■ **EXERCISE PROMPT**: Whenever a line in the entries below contains "will", copy that line.

Dataset entries

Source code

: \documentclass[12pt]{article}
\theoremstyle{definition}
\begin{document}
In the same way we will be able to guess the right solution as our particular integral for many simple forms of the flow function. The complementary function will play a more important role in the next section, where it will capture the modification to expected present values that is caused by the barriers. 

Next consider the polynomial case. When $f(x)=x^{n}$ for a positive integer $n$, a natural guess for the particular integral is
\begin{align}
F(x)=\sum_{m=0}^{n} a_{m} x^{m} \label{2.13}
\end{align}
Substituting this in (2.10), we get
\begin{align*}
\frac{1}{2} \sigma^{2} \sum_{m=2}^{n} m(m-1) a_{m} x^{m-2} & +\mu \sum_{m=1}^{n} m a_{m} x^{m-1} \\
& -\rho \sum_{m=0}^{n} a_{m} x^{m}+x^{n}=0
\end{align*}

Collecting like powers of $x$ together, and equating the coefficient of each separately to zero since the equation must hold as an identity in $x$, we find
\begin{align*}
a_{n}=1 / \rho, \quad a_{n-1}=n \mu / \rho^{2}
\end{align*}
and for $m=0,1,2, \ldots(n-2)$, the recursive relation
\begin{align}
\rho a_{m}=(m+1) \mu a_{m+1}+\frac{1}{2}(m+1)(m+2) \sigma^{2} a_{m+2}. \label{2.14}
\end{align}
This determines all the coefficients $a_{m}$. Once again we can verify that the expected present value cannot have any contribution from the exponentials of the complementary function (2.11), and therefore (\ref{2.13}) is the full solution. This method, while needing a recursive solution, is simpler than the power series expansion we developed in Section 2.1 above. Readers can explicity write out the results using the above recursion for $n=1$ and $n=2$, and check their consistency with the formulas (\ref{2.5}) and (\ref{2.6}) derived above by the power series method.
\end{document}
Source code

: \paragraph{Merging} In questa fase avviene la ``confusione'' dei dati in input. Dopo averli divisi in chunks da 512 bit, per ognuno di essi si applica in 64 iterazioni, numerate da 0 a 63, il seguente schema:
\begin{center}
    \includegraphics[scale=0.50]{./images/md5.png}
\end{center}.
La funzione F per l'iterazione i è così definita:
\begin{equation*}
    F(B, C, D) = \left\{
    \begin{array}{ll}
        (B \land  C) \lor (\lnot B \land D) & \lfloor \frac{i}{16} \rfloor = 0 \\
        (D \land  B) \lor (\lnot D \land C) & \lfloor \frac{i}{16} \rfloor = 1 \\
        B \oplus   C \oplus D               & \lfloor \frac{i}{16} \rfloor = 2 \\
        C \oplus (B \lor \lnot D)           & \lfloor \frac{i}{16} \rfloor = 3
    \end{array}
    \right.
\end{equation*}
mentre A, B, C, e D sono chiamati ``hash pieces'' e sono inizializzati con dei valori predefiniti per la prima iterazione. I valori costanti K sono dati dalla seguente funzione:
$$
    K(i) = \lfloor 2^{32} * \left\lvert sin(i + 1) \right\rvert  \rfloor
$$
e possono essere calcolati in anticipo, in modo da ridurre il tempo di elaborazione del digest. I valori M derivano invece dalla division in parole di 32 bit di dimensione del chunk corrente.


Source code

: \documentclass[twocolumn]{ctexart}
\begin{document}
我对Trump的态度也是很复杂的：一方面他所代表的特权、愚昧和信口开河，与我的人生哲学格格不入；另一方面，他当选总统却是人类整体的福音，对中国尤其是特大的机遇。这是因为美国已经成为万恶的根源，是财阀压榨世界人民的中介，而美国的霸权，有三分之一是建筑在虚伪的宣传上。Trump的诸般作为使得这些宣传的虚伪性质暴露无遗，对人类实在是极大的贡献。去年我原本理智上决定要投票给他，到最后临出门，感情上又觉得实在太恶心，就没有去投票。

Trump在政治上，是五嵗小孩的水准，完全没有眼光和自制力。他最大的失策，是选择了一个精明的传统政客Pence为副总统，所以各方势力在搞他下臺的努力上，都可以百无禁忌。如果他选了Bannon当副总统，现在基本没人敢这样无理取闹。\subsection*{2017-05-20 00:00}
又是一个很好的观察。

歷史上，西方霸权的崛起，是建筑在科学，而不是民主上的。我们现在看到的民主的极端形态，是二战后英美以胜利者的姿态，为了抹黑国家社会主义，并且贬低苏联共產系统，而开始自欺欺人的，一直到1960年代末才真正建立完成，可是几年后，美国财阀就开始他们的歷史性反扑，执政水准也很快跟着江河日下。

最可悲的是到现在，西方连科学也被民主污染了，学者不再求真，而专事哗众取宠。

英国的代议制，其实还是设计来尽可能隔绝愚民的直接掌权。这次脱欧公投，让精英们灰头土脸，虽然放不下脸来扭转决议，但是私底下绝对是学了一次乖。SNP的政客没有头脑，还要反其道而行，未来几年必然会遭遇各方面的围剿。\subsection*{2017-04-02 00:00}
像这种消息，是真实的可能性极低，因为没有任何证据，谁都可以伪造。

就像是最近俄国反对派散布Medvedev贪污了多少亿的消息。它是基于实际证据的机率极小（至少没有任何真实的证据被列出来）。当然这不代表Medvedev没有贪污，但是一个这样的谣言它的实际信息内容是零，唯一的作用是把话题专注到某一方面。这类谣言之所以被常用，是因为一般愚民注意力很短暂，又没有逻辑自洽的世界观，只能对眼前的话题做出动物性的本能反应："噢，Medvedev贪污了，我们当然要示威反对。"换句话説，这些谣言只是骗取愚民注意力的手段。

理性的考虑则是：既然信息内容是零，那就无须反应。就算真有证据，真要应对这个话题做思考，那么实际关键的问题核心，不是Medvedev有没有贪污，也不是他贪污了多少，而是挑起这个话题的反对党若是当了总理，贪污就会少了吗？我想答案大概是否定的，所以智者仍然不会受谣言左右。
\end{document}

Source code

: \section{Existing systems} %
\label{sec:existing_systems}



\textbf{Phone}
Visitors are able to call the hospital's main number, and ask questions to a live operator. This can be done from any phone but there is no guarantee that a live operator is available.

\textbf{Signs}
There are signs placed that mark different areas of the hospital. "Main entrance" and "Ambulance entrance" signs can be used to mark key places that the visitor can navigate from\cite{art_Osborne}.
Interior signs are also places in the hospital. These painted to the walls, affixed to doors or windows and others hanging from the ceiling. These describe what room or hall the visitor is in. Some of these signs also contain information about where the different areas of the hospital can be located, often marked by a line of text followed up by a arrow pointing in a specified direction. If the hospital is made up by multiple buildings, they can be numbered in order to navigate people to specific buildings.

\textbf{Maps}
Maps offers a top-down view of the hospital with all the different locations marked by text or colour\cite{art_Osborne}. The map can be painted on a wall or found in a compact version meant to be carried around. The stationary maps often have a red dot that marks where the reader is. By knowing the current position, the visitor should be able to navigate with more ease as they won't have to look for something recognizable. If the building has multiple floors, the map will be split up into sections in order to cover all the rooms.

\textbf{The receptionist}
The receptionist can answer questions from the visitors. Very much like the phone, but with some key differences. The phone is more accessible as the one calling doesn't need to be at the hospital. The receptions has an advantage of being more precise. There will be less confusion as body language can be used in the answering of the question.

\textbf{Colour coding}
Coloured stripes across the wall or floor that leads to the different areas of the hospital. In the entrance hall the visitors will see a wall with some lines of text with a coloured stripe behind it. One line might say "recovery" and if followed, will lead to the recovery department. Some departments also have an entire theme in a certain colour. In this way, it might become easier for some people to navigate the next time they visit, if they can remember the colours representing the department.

■ **YOUR SOLUTION**:
In the same way we will be able to guess the right solution as our particular integral for many simple forms of the flow function. The complementary function will play a more important role in the next section, where it will capture the modification to expected present values that is caused by the barriers. 
Maps offers a top-down view of the hospital with all the different locations marked by text or colour\cite{art_Osborne}. The map can be painted on a wall or found in a compact version meant to be carried around. The stationary maps often have a red dot that marks where the reader is. By knowing the current position, the visitor should be able to navigate with more ease as they won't have to look for something recognizable. If the building has multiple floors, the map will be split up into sections in order to cover all the rooms.
The receptionist can answer questions from the visitors. Very much like the phone, but with some key differences. The phone is more accessible as the one calling doesn't need to be at the hospital. The receptions has an advantage of being more precise. There will be less confusion as body language can be used in the answering of the question.
Coloured stripes across the wall or floor that leads to the different areas of the hospital. In the entrance hall the visitors will see a wall with some lines of text with a coloured stripe behind it. One line might say "recovery" and if followed, will lead to the recovery department. Some departments also have an entire theme in a certain colour. In this way, it might become easier for some people to navigate the next time they visit, if they can remember the colours representing the department.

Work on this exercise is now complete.